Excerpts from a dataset
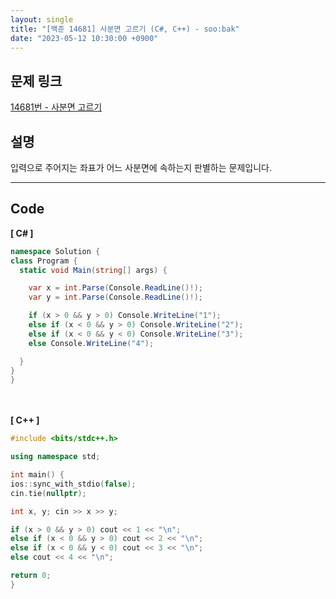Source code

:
 ```yaml
---
layout: single
title: "[백준 14681] 사분면 고르기 (C#, C++) - soo:bak"
date: "2023-05-12 10:30:00 +0900"
---
```


## 문제 링크
  [14681번 - 사분면 고르기](https://www.acmicpc.net/problem/14681)

## 설명
입력으로 주어지는 좌표가 어느 사분면에 속하는지 판별하는 문제입니다. <br>

- - -

## Code
<b>[ C# ] </b>
<br>

  ```c#
namespace Solution {
  class Program {
    static void Main(string[] args) {

      var x = int.Parse(Console.ReadLine()!);
      var y = int.Parse(Console.ReadLine()!);

      if (x > 0 && y > 0) Console.WriteLine("1");
      else if (x < 0 && y > 0) Console.WriteLine("2");
      else if (x < 0 && y < 0) Console.WriteLine("3");
      else Console.WriteLine("4");

    }
  }
}
  ```
<br><br>
<b>[ C++ ] </b>
<br>

  ```c++
#include <bits/stdc++.h>

using namespace std;

int main() {
  ios::sync_with_stdio(false);
  cin.tie(nullptr);

  int x, y; cin >> x >> y;

  if (x > 0 && y > 0) cout << 1 << "\n";
  else if (x < 0 && y > 0) cout << 2 << "\n";
  else if (x < 0 && y < 0) cout << 3 << "\n";
  else cout << 4 << "\n";

  return 0;
}
  ```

BRIEF: Write out every line of the data that holds the word "cout".

RESPONSE AREA:
  if (x > 0 && y > 0) cout << 1 << "\n";
  else if (x < 0 && y > 0) cout << 2 << "\n";
  else if (x < 0 && y < 0) cout << 3 << "\n";
  else cout << 4 << "\n";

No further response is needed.